ExpandNCM[(h:NonCommutativeMultiply)[a___,b_*(q:i|j|k),c___]]:=b*ExpandNCM[h[a,q,c]];

Now

(a i+b j+c k)**(l i+m j+n k) // QQ
(* -a l-b m+k (-b l+a m)-c n+j (c l-a n)+i (-c m+b n) *)

Answer 2

UPDATE

Just found out that there's a Quaternions package: http://reference.wolfram.com/language/Quaternions/tutorial/Quaternions.html

ORIGINAL ANSWER

Here's a start:

(* some basic helpers *)
Quaternion[a_] := Quaternion[a, 0, 0, 0];
Quaternion[a_, b_] := Quaternion[a, b, 0, 0];
Quaternion[a_, b_, c_] := Quaternion[a, b, c, 0];
QI = Quaternion[0, 1];
QJ = Quaternion[0, 0, 1];
QK = Quaternion[0, 0, 0, 1];

Now a bit of meat:

Quaternion /: 
  NonCommutativeMultiply[Quaternion[a1_, b1_, c1_, d1_], Quaternion[a2_, b2_, c2_, d2_]] :=
    Quaternion[
      a1 a2 - b1 b2 - c1 c2 - d1 d2, 
      a1 b2 + b1 a2 + c1 d2 - d1 c2, 
      a1 c2 - b1 d2 + c1 a2 + d1 b2, 
      a1 d2 + b1 c2 - c1 b2 + d1 a2]

Some checks:

Quaternion[3, 0, 0, 0] ** Quaternion[7, 0, 0, 0]
(* Quaternion[21, 0, 0, 0] *)

QJ ** QK
(* Quaternion[0, 1, 0, 0] *)

QI ** QK
(* Quaternion[0, 0, -1, 0] *)

QI ** QJ ** QK
(* Quaternion[-1, 0, 0, 0] *)

Here's a simplistic formatting rule. This is just for demonstration--you should make this more robust.

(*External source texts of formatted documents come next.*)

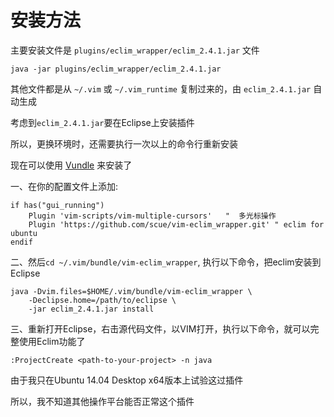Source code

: 安装方法
========

主要安装文件是 `plugins/eclim_wrapper/eclim_2.4.1.jar` 文件

    java -jar plugins/eclim_wrapper/eclim_2.4.1.jar

其他文件都是从 `~/.vim` 或 `~/.vim_runtime` 复制过来的，由 `eclim_2.4.1.jar` 自动生成

考虑到`eclim_2.4.1.jar`要在Eclipse上安装插件

所以，更换环境时，还需要执行一次以上的命令行重新安装

现在可以使用 [Vundle](https://github.com/VundleVim/Vundle.vim) 来安装了

一、在你的配置文件上添加:

    if has("gui_running")
        Plugin 'vim-scripts/vim-multiple-cursors'   "  多光标操作
        Plugin 'https://github.com/scue/vim-eclim_wrapper.git' " eclim for ubuntu
    endif

二、然后`cd ~/.vim/bundle/vim-eclim_wrapper`, 执行以下命令，把eclim安装到 Eclipse
    
    java -Dvim.files=$HOME/.vim/bundle/vim-eclim_wrapper \
        -Declipse.home=/path/to/eclipse \
        -jar eclim_2.4.1.jar install 

三、重新打开Eclipse，右击源代码文件，以VIM打开，执行以下命令，就可以完整使用Eclim功能了

    :ProjectCreate <path-to-your-project> -n java
    

由于我只在Ubuntu 14.04 Desktop x64版本上试验这过插件

所以，我不知道其他操作平台能否正常这个插件
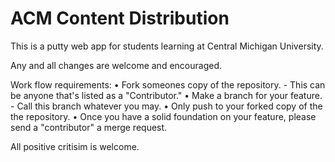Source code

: ACM Content Distribution
===========
This is a putty web app for students learning at Central Michigan University.

Any and all changes are welcome and encouraged.

Work flow requirements:
	•	Fork someones copy of the repository.
		-	This can be anyone that's listed as a "Contributor."
	•	Make a branch for your feature.
		-	Call this branch whatever you may.
	•	Only push to your forked copy of the the repository.
	•	Once you have a solid foundation on your feature, please send a "contributor" a merge request.

All positive critisim is welcome.
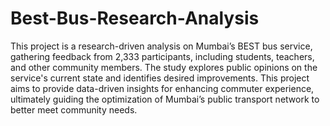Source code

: # Best-Bus-Research-Analysis

This project is a research-driven analysis on Mumbai’s BEST bus service, gathering feedback from 2,333 participants, including students, teachers, and other community members. The study explores public opinions on the service's current state and identifies desired improvements. This project aims to provide data-driven insights for enhancing commuter experience, ultimately guiding the optimization of Mumbai’s public transport network to better meet community needs.
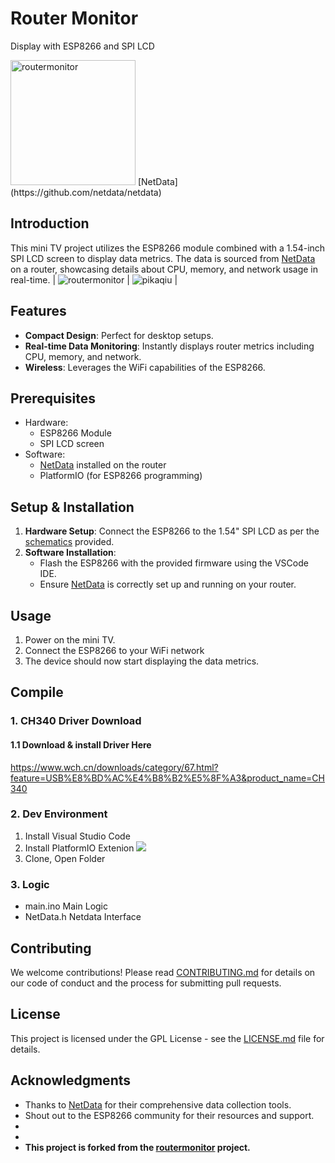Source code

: # Router Monitor

Display with ESP8266 and SPI LCD

<img src="./images/routermonitor.jpg" width="200" alt="routermonitor" />
[NetData](https://github.com/netdata/netdata)

## Introduction

This mini TV project utilizes the ESP8266 module combined with a 1.54-inch SPI LCD screen to display data metrics. The data is sourced from [NetData](https://github.com/netdata/netdata) on a router, showcasing details about CPU, memory, and network usage in real-time.
| ![routermonitor](./images/routermonitor.png) | ![pikaqiu](./images/pikaqiu.png)  | 



## Features

- **Compact Design**: Perfect for desktop setups.
- **Real-time Data Monitoring**: Instantly displays router metrics including CPU, memory, and network.
- **Wireless**: Leverages the WiFi capabilities of the ESP8266.

## Prerequisites

- Hardware:
  - ESP8266 Module
  - SPI LCD screen
- Software:
  - [NetData](https://github.com/netdata/netdata) installed on the router
  - PlatformIO (for ESP8266 programming)

## Setup & Installation

1. **Hardware Setup**: Connect the ESP8266 to the 1.54" SPI LCD as per the [schematics](https://oshwhub.com/Q21182889/esp-xiao-dian-shi) provided.
2. **Software Installation**: 
   - Flash the ESP8266 with the provided firmware using the VSCode IDE.
   - Ensure [NetData](https://github.com/netdata/netdata) is correctly set up and running on your router.

## Usage

1. Power on the mini TV.
2. Connect the ESP8266 to your WiFi network
3. The device should now start displaying the data metrics.

## Compile

### 1. CH340 Driver Download
#### 1.1 Download & install Driver Here
https://www.wch.cn/downloads/category/67.html?feature=USB%E8%BD%AC%E4%B8%B2%E5%8F%A3&product_name=CH340


### 2. Dev Environment
1. Install Visual Studio Code
2. Install PlatformIO Extenion
![](images/platformIO.png)
1. Clone, Open Folder

### 3. Logic
- main.ino Main Logic
- NetData.h Netdata Interface


## Contributing

We welcome contributions! Please read [CONTRIBUTING.md](CONTRIBUTING.md) for details on our code of conduct and the process for submitting pull requests.

## License

This project is licensed under the GPL License - see the [LICENSE.md](LICENSE.md) file for details.

## Acknowledgments

- Thanks to [NetData](https://github.com/netdata/netdata) for their comprehensive data collection tools.
- Shout out to the ESP8266 community for their resources and support.
- 
- 
- **This project is forked from the [routermonitor](https://gitee.com/dannylsl/routermonitor) project.**

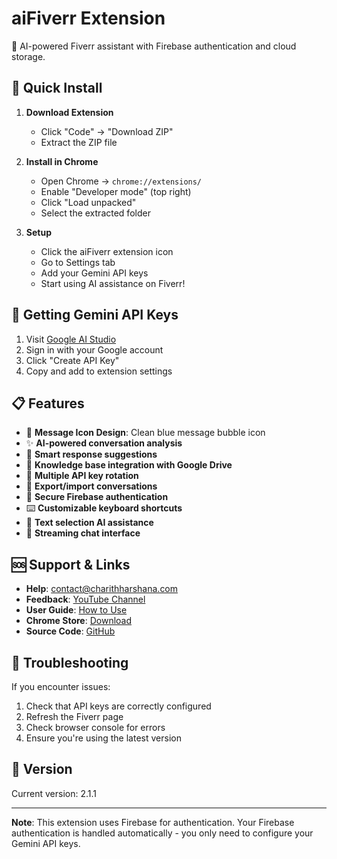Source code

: # aiFiverr Extension

🤖 AI-powered Fiverr assistant with Firebase authentication and cloud storage.

## 🚀 Quick Install

1. **Download Extension**
   - Click "Code" → "Download ZIP"
   - Extract the ZIP file

2. **Install in Chrome**
   - Open Chrome → `chrome://extensions/`
   - Enable "Developer mode" (top right)
   - Click "Load unpacked"
   - Select the extracted folder

3. **Setup**
   - Click the aiFiverr extension icon
   - Go to Settings tab
   - Add your Gemini API keys
   - Start using AI assistance on Fiverr!

## 🔑 Getting Gemini API Keys

1. Visit [Google AI Studio](https://makersuite.google.com/app/apikey)
2. Sign in with your Google account
3. Click "Create API Key"
4. Copy and add to extension settings

## 📋 Features

- 💬 **Message Icon Design**: Clean blue message bubble icon
- ✨ **AI-powered conversation analysis**
- 🤖 **Smart response suggestions**
- 📁 **Knowledge base integration with Google Drive**
- 🔄 **Multiple API key rotation**
- 💾 **Export/import conversations**
- 🔐 **Secure Firebase authentication**
- ⌨️ **Customizable keyboard shortcuts**
- 🎯 **Text selection AI assistance**
- 📱 **Streaming chat interface**

## 🆘 Support & Links

- **Help**: [contact@charithharshana.com](mailto:contact@charithharshana.com)
- **Feedback**: [YouTube Channel](https://www.youtube.com/@wcharithharshana)
- **User Guide**: [How to Use](https://www.charithharshana.com/aifiverr/user-guide)
- **Chrome Store**: [Download](https://chromewebstore.google.com/detail/aifiverr/ibmopffcmfmbalahgmponaefabegaipj)
- **Source Code**: [GitHub](https://github.com/charithharshana/aiFiverr-extension)

## 🔧 Troubleshooting

If you encounter issues:
1. Check that API keys are correctly configured
2. Refresh the Fiverr page
3. Check browser console for errors
4. Ensure you're using the latest version

## 📄 Version

Current version: 2.1.1

---

**Note**: This extension uses Firebase for authentication. Your Firebase authentication is handled automatically - you only need to configure your Gemini API keys.
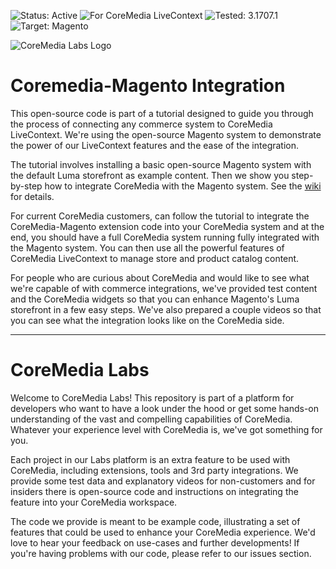 ![Status: Active](https://documentation.coremedia.com/badges/badge_status_active.png "Status: Active")
![For CoreMedia LiveContext](https://documentation.coremedia.com/badges/badge_coremedia_livecontext.png "For CoreMedia LiveContext")
![Tested: 3.1707.1](https://documentation.coremedia.com/badges/badge_tested_livecontext_3-1707-1.png "Tested: 3.1707.1")
![Target: Magento](https://documentation.coremedia.com/badges/badge_target_magento_2.1.png "Target: Magento")

![CoreMedia Labs Logo](https://documentation.coremedia.com/badges/banner_coremedia_labs_wide.png "CoreMedia Labs Logo Title Text")


# Coremedia-Magento Integration 

This open-source code is part of a tutorial designed to guide you through the process of connecting any commerce system to CoreMedia LiveContext. We're using the open-source Magento system to demonstrate the power of our LiveContext features and the ease of the integration. 

The tutorial involves installing a basic open-source Magento system with the default Luma storefront as example content. Then we show you step-by-step how to integrate CoreMedia with the Magento system. See the [wiki](../../wiki) for details.

For current CoreMedia customers, can follow the tutorial to integrate the CoreMedia-Magento extension code into your CoreMedia system and at the end, you should have a full CoreMedia system running fully integrated with the Magento system. You can then use all the powerful features of CoreMedia LiveContext to manage store and product catalog content. 

For people who are curious about CoreMedia and would like to see what we're capable of with commerce integrations, we've provided test content and the CoreMedia widgets so that you can enhance Magento's Luma storefront in a few easy steps. We've also prepared a couple videos so that you can see what the integration looks like on the CoreMedia side. 

*******


# CoreMedia Labs

Welcome to CoreMedia Labs! This repository is part of a platform for developers who want to have a look under the hood or get some hands-on understanding of the vast and compelling capabilities of CoreMedia. Whatever your experience level with CoreMedia is, we've got something for you.

Each project in our Labs platform is an extra feature to be used with CoreMedia, including extensions, tools and 3rd party integrations. We provide some test data and explanatory videos for non-customers and for insiders there is open-source code and instructions on integrating the feature into your CoreMedia workspace. 

The code we provide is meant to be example code, illustrating a set of features that could be used to enhance your CoreMedia experience. We'd love to hear your feedback on use-cases and further developments! If you're having problems with our code, please refer to our issues section. 
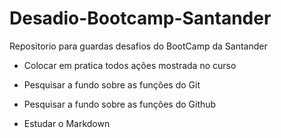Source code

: # Desadio-Bootcamp-Santander
Repositorio para guardas desafios do BootCamp da Santander

- Colocar em pratica todos ações mostrada no curso	

- Pesquisar a fundo sobre as funções do Git

- Pesquisar a fundo sobre as funções do Github

- Estudar o Markdown 

  
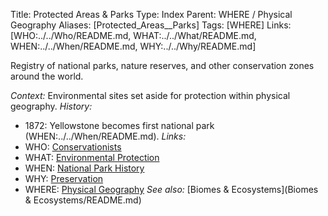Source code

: Title: Protected Areas & Parks
Type: Index
Parent: WHERE / Physical Geography
Aliases: [Protected_Areas__Parks]
Tags: [WHERE]
Links: [WHO:../../Who/README.md, WHAT:../../What/README.md, WHEN:../../When/README.md, WHY:../../Why/README.md]

Registry of national parks, nature reserves, and other conservation zones around the world.

_Context:_ Environmental sites set aside for protection within physical geography.
_History:_
- 1872: Yellowstone becomes first national park (WHEN:../../When/README.md).
_Links:_
- WHO: [Conservationists](../../Who/README.md)
- WHAT: [Environmental Protection](../../What/README.md)
- WHEN: [National Park History](../../When/README.md)
- WHY: [Preservation](../../Why/README.md)
- WHERE: [Physical Geography](README.md)
_See also:_ [Biomes & Ecosystems](Biomes & Ecosystems/README.md)
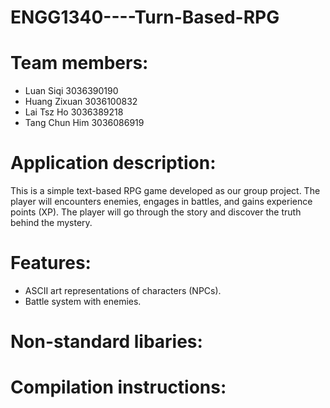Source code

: # ENGG1340----Turn-Based-RPG

# Team members:
- Luan Siqi 3036390190
- Huang Zixuan 3036100832
- Lai Tsz Ho 3036389218
- Tang Chun Him 3036086919

# Application description:
This is a simple text-based RPG game developed as our group project.
The player will encounters enemies, engages in battles, and gains experience points (XP).
The player will go through the story and discover the truth behind the mystery.

# Features:
- ASCII art representations of characters (NPCs).
- Battle system with enemies.

# Non-standard libaries:

# Compilation instructions:


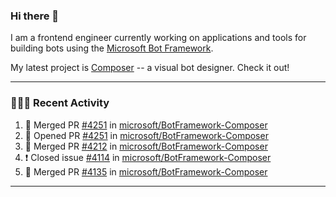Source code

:### Hi there 👋

I am a frontend engineer currently working on applications and tools for building bots using the [Microsoft Bot Framework](https://dev.botframework.com/).

My latest project is [Composer](https://github.com/microsoft/BotFramework-Composer) -- a visual bot designer. Check it out!

---

### 👨🏻‍💻 Recent Activity

<!--START_SECTION:activity-->
1. 🎉 Merged PR [#4251](https://github.com//microsoft/BotFramework-Composer/pull/4251) in [microsoft/BotFramework-Composer](https://github.com//microsoft/BotFramework-Composer)
2. 💪 Opened PR [#4251](https://github.com//microsoft/BotFramework-Composer/pull/4251) in [microsoft/BotFramework-Composer](https://github.com//microsoft/BotFramework-Composer)
3. 🎉 Merged PR [#4212](https://github.com//microsoft/BotFramework-Composer/pull/4212) in [microsoft/BotFramework-Composer](https://github.com//microsoft/BotFramework-Composer)
4. ❗️ Closed issue [#4114](https://github.com//microsoft/BotFramework-Composer/issues/4114) in [microsoft/BotFramework-Composer](https://github.com//microsoft/BotFramework-Composer)
5. 🎉 Merged PR [#4135](https://github.com//microsoft/BotFramework-Composer/pull/4135) in [microsoft/BotFramework-Composer](https://github.com//microsoft/BotFramework-Composer)
<!--END_SECTION:activity-->

---

<!--
**a-b-r-o-w-n/a-b-r-o-w-n** is a ✨ _special_ ✨ repository because its `README.md` (this file) appears on your GitHub profile.

Here are some ideas to get you started:

- 🔭 I’m currently working on ...
- 🌱 I’m currently learning ...
- 👯 I’m looking to collaborate on ...
- 🤔 I’m looking for help with ...
- 💬 Ask me about ...
- 📫 How to reach me: ...
- 😄 Pronouns: ...
- ⚡ Fun fact: ...
-->
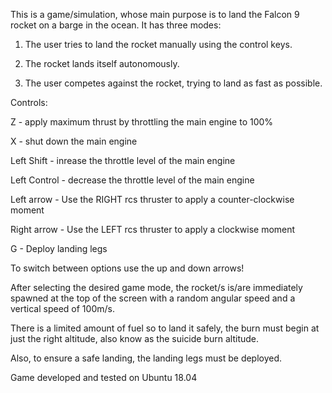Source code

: This is a game/simulation, whose main purpose is to land the Falcon 9 rocket on a barge in the ocean.
It has three modes:

 1. The user tries to land the rocket manually using the control keys. 

 2. The rocket lands itself autonomously.

 3. The user competes against the rocket, trying to land as fast as possible.



Controls:

 Z - apply maximum thrust by throttling the main engine to 100%
 
 X - shut down the main engine

 Left Shift - inrease the throttle level of the main engine

 Left Control - decrease the throttle level of the main engine

 Left arrow - Use the RIGHT rcs thruster to apply a counter-clockwise moment

 Right arrow - Use the LEFT rcs thruster to apply a clockwise moment

 G - Deploy landing legs



To switch between options use the up and down arrows!



After selecting the desired game mode, the rocket/s is/are immediately spawned at the top of the screen with a random angular speed and a vertical speed of 100m/s. 

There is a limited amount of fuel so to land it safely, the burn must begin at just the right altitude, also know as the suicide burn altitude.

Also, to ensure a safe landing, the landing legs must be deployed.



Game developed and tested on Ubuntu 18.04
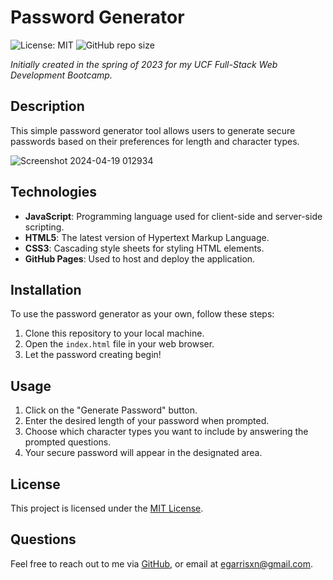 # Password Generator

![License: MIT](https://img.shields.io/badge/License-MIT-yellow.svg) ![GitHub repo size](https://img.shields.io/github/repo-size/egarrisxn/password-generator)

_Initially created in the spring of 2023 for my UCF Full-Stack Web Development Bootcamp._

## Description

This simple password generator tool allows users to generate secure passwords based on their preferences for length and character types.

![Screenshot 2024-04-19 012934](https://github.com/EGARRISXN/password-generator/assets/126130230/500f3934-e61f-469b-88bc-43043f9d0ba9)

## Technologies

- **JavaScript**: Programming language used for client-side and server-side scripting.
- **HTML5**: The latest version of Hypertext Markup Language.
- **CSS3**: Cascading style sheets for styling HTML elements.
- **GitHub Pages**: Used to host and deploy the application.

## Installation

To use the password generator as your own, follow these steps:

1. Clone this repository to your local machine.
2. Open the `index.html` file in your web browser.
3. Let the password creating begin!

## Usage

1. Click on the "Generate Password" button.
2. Enter the desired length of your password when prompted.
3. Choose which character types you want to include by answering the prompted questions.
4. Your secure password will appear in the designated area.

## License

This project is licensed under the [MIT License](LICENSE).

## Questions

Feel free to reach out to me via [GitHub](https://github.com/EGARRISXN), or email at egarrisxn@gmail.com.
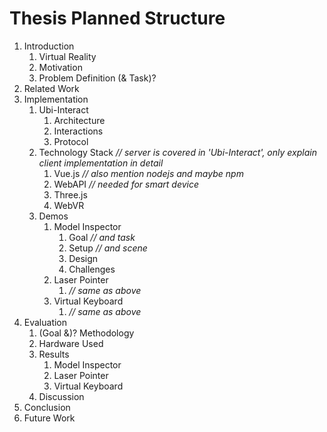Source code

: # Thesis Planned Structure

1. Introduction
    1. Virtual Reality
    1. Motivation
    1. Problem Definition (& Task)?
1. Related Work
1. Implementation
    1. Ubi-Interact
        1. Architecture
        1. Interactions
        1. Protocol
    1. Technology Stack _// server is covered in 'Ubi-Interact', only explain client implementation in detail_
        1. Vue.js _// also mention nodejs and maybe npm_
        1. WebAPI _// needed for smart device_
        1. Three.js
        1. WebVR
    1. Demos
        1. Model Inspector
            1. Goal _// and task_
            1. Setup _// and scene_
            1. Design
            1. Challenges
        1. Laser Pointer
            1.  _// same as above_
        1. Virtual Keyboard
            1.  _// same as above_
1. Evaluation
    1. (Goal &)? Methodology
    1. Hardware Used
    1. Results
        1. Model Inspector
        1. Laser Pointer
        1. Virtual Keyboard
    1. Discussion
1. Conclusion
1. Future Work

Format[Quaternion[a_, b_, c_, d_]] := a + b i + c j + d k

Which gives,

Quaternion[1, 1, 1, 1] ** Quaternion[1, 2, 3, 4]
(* dispays as -8 + 4 i + 2 j + 6 k *)

Quaternion[1, 1, 1, 1] ** Quaternion[1, 2, 3, 4] // FullForm
(* Quaternion[-8, 4, 2, 6] *)

Note

I'm only vaguely familiar with quaternions and non-commutative multiplication, so there may be semantic errors above. It should all be made robust and then tested.